- _AIM OF THE EXERCISE_
Scan the records below for the line with "Company Analysis ##" and the line with "- [ ] orthogonal projection". Repeat those two lines and every line between them exactly, and nothing else.

- _Items from a data source_
────

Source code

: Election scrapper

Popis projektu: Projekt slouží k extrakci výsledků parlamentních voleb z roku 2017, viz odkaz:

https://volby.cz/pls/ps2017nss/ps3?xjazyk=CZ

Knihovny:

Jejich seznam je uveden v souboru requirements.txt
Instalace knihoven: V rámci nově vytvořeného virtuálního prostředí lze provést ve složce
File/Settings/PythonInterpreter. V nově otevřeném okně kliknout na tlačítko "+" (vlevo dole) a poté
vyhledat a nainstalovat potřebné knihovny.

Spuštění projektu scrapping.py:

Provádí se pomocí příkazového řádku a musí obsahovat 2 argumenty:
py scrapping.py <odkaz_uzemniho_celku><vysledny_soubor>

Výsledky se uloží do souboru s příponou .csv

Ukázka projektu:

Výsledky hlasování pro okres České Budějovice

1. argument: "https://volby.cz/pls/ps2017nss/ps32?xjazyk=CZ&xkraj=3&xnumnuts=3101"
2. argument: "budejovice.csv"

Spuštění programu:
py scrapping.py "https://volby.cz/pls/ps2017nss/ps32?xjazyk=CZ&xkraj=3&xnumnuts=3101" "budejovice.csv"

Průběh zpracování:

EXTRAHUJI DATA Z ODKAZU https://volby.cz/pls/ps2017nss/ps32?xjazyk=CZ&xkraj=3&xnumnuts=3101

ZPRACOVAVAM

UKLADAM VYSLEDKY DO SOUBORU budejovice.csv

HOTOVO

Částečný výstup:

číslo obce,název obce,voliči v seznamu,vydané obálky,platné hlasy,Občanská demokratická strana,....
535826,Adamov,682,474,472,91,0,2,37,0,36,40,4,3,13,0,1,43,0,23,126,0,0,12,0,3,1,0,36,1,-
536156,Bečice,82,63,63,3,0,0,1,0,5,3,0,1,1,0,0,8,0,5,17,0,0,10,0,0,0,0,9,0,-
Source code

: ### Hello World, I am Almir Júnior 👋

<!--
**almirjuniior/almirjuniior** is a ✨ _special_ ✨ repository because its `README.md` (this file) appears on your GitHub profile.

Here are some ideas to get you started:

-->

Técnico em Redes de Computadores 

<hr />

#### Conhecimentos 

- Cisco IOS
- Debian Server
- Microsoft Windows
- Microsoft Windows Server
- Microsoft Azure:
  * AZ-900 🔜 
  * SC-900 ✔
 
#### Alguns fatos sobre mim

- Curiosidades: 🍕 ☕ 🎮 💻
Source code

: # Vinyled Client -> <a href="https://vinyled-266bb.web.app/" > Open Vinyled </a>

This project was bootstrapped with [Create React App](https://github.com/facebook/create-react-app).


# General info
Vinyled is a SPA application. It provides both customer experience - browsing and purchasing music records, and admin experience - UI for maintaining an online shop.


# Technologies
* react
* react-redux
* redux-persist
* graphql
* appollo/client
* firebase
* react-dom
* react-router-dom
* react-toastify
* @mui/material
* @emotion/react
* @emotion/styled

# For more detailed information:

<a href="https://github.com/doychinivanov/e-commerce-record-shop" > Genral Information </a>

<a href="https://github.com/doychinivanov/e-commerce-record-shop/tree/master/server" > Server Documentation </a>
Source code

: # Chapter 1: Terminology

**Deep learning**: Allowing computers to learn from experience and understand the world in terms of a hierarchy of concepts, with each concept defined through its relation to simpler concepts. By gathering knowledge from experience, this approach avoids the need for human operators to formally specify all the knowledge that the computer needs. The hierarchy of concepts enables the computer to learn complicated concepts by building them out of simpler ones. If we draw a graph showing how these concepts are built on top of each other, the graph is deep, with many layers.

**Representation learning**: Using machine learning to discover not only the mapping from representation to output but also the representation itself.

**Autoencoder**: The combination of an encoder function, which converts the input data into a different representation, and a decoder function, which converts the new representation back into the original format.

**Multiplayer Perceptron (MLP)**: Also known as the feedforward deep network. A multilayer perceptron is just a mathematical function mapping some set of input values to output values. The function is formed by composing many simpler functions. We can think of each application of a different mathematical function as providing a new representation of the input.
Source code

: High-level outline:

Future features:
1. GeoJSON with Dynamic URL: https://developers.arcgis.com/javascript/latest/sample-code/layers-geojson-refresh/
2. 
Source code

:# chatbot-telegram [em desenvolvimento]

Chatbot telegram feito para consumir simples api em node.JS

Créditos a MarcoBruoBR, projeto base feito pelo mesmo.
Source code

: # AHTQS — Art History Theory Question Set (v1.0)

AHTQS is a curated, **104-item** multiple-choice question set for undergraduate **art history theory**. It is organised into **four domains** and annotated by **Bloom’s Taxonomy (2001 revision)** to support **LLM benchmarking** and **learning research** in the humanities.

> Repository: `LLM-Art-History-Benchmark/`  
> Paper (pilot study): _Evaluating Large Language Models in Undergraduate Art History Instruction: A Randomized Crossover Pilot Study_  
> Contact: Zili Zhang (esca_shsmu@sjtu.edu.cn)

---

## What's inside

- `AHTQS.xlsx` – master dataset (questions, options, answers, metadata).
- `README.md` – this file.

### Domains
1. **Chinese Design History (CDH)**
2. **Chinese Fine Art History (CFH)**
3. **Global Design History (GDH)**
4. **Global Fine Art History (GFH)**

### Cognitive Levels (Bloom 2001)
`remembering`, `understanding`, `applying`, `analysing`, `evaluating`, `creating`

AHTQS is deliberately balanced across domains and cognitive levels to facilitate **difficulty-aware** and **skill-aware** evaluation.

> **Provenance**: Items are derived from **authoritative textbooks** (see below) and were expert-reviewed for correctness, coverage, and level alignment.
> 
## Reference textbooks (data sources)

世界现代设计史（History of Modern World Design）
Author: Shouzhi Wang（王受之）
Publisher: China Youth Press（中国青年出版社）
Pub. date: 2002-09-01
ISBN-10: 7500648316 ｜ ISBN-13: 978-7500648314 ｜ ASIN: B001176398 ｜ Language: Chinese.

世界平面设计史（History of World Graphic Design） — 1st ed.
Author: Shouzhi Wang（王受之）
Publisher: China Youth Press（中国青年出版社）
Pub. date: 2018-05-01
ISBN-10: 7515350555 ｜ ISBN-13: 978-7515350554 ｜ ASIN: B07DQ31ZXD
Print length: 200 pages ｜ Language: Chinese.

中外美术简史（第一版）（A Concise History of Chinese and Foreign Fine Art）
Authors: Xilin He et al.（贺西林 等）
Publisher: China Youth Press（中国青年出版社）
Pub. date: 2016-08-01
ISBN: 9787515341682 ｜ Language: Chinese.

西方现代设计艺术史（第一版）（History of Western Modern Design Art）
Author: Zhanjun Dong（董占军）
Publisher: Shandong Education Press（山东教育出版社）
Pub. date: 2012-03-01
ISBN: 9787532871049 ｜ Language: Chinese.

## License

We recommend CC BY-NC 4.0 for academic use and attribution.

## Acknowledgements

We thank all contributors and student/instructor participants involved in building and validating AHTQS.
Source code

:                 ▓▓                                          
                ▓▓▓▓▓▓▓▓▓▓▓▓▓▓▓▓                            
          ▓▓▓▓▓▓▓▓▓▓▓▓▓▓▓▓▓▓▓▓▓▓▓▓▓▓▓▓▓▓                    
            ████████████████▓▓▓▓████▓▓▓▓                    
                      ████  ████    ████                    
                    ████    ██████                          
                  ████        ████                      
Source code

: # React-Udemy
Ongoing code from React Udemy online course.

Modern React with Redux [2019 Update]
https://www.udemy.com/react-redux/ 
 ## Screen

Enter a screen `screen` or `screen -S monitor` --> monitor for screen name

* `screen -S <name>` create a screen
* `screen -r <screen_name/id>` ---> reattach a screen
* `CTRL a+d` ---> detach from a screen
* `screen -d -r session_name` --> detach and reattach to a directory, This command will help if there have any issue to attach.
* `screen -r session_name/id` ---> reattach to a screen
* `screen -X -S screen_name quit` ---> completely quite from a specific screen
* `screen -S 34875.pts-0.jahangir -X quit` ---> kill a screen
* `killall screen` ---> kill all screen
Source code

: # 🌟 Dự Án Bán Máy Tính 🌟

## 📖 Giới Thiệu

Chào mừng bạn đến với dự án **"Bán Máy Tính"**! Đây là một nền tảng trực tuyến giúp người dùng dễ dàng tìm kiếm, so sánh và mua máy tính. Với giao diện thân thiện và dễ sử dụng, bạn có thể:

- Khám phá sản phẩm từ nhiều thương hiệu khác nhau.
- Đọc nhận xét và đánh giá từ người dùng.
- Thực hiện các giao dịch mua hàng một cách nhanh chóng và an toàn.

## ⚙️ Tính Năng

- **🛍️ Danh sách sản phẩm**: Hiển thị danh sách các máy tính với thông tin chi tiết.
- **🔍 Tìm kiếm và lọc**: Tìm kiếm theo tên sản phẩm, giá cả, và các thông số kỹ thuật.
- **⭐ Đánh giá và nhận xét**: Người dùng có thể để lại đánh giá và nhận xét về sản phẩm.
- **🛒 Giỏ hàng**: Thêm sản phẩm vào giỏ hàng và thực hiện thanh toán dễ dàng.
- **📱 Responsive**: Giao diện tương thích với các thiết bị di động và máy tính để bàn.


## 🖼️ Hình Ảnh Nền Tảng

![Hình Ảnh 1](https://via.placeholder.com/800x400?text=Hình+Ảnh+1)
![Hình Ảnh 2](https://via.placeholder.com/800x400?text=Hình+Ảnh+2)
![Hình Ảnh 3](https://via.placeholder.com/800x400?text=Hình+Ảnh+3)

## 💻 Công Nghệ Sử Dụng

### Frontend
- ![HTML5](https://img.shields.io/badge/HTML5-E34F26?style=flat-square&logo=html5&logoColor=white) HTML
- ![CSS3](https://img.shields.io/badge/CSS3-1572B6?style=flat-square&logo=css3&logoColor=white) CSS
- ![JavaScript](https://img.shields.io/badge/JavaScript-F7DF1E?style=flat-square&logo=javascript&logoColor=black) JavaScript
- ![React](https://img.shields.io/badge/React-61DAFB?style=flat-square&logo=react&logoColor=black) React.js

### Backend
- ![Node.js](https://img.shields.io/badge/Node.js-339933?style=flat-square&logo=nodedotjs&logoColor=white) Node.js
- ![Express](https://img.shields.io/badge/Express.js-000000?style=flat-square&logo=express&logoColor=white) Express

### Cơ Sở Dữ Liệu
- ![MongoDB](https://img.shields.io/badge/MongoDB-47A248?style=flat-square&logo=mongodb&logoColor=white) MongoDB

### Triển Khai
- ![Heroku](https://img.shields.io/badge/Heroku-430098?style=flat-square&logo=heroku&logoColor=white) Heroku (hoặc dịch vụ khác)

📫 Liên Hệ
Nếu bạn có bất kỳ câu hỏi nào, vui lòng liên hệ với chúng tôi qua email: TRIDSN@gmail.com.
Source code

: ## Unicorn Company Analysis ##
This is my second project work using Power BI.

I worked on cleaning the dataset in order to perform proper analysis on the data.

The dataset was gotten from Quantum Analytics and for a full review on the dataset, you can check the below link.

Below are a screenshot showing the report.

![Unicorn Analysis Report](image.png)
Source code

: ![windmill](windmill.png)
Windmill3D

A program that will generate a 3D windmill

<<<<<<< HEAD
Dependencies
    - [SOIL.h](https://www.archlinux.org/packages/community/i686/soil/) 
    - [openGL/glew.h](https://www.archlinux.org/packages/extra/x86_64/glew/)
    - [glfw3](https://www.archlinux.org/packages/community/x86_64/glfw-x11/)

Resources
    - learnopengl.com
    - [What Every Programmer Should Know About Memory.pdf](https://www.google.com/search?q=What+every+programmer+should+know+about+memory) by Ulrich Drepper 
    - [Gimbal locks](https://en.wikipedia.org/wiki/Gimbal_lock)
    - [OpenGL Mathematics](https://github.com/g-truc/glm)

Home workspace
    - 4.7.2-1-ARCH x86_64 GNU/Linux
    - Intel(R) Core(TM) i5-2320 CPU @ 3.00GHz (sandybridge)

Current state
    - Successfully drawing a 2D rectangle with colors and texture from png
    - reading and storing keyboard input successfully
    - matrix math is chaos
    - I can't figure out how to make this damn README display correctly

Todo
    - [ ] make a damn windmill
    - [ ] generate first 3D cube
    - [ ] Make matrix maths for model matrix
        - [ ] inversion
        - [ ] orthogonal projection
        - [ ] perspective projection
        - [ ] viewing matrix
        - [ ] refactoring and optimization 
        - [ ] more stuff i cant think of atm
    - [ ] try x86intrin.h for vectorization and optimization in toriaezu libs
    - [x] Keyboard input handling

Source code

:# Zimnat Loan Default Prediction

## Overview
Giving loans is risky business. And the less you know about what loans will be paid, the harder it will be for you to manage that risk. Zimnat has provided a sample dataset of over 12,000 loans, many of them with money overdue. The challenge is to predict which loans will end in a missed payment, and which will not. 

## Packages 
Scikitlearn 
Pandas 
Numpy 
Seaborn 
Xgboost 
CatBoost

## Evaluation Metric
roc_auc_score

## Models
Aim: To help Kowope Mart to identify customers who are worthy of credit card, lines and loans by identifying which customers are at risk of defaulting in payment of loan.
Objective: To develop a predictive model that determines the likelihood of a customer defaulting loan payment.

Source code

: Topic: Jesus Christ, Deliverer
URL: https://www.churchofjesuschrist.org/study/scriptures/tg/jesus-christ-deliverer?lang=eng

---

────

- _RESPONSE AREA_
: ## Unicorn Company Analysis ##
This is my second project work using Power BI.

I worked on cleaning the dataset in order to perform proper analysis on the data.

The dataset was gotten from Quantum Analytics and for a full review on the dataset, you can check the below link.

Below are a screenshot showing the report.

![Unicorn Analysis Report](image.png)
Source code

: ![windmill](windmill.png)
Windmill3D

A program that will generate a 3D windmill

<<<<<<< HEAD
Dependencies
    - [SOIL.h](https://www.archlinux.org/packages/community/i686/soil/) 
    - [openGL/glew.h](https://www.archlinux.org/packages/extra/x86_64/glew/)
    - [glfw3](https://www.archlinux.org/packages/community/x86_64/glfw-x11/)

Resources
    - learnopengl.com
    - [What Every Programmer Should Know About Memory.pdf](https://www.google.com/search?q=What+every+programmer+should+know+about+memory) by Ulrich Drepper 
    - [Gimbal locks](https://en.wikipedia.org/wiki/Gimbal_lock)
    - [OpenGL Mathematics](https://github.com/g-truc/glm)

Home workspace
    - 4.7.2-1-ARCH x86_64 GNU/Linux
    - Intel(R) Core(TM) i5-2320 CPU @ 3.00GHz (sandybridge)

Current state
    - Successfully drawing a 2D rectangle with colors and texture from png
    - reading and storing keyboard input successfully
    - matrix math is chaos
    - I can't figure out how to make this damn README display correctly

Todo
    - [ ] make a damn windmill
    - [ ] generate first 3D cube
    - [ ] Make matrix maths for model matrix
        - [ ] inversion
        - [ ] orthogonal projection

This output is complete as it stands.